What is the correct way to handle this problem?

Answer: You must never deliberately send in the wrong codes just to get paid. That is a clear coding and compliance violation.

Your practice of calling the other surgeon's coder and trying to clarify why you will be submitting not the same coding is a good start. In case they don't agree or follow through with the proper coding, though, you must still submit the codes you consider are accurate.

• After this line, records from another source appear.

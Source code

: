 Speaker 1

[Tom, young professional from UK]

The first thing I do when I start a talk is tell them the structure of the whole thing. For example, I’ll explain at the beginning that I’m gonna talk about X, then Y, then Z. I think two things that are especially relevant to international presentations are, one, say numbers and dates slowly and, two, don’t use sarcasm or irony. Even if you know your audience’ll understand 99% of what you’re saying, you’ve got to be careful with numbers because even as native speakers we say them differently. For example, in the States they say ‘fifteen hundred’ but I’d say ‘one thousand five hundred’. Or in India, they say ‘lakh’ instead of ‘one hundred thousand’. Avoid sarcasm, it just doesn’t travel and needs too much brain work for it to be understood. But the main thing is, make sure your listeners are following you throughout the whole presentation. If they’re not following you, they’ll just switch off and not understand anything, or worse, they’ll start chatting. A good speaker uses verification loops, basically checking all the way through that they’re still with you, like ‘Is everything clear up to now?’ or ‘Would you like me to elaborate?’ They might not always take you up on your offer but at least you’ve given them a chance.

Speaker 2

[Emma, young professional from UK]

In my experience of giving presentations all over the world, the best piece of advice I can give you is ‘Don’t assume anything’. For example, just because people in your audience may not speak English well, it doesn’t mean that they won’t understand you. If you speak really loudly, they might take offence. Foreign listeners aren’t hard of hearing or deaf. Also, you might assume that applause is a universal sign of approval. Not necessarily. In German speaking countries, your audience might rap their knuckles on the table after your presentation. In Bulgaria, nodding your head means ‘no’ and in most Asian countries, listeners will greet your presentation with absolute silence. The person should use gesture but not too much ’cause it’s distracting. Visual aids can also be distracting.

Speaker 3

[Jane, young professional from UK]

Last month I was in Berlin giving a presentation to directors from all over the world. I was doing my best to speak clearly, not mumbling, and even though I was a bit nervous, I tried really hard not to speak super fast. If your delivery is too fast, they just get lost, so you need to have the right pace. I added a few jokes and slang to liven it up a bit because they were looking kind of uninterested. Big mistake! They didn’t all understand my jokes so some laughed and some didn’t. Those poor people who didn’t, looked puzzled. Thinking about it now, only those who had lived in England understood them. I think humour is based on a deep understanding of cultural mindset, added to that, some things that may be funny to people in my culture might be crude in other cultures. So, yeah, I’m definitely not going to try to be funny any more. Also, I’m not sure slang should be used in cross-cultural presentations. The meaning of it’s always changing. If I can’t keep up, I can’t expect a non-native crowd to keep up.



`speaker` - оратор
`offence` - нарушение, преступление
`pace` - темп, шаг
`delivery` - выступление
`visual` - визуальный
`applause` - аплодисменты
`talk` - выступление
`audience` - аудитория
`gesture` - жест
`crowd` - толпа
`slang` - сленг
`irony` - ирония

Tip: Send an email to the lead surgeon's practice clarifying the codes you will be submitting and the reason why you are submitting these codes. This makes certain you have your contact with the other coder in writing, and demonstrates you informed them that you planned to submit distinct codes.

You won't probably know what the other surgeon ends up submitting or if they get paid -- but it's not really your area of concern. Given that you are compliant and getting in the reimbursement your surgeon deserves, you're performing your job properly.

Warning: Getting paid might be a bit more challenging when the other surgeon is submitting different codes. You might require appealing a denial that comes from the surgeons submitting dissimilar codes, however in the appeal process if your coding is precise you should get paid.

Bottom line: You should all the times code appropriately and avoid knowledgeably submitting an improper claim just to match the other surgeon's medical billing. In case you think about it, when there is an assistant surgeon, there are three sets of codes the payer gets: the primary surgeon, the assistant surgeon, and the facility as well as not all three are always in sync. Facilities and surgeons don't talk over the coding and work collectively to ensure they have the same result. Each individually codes the case. Why shouldn't the assistant surgeon carry out the same, particularly if they already have a highly qualified coder.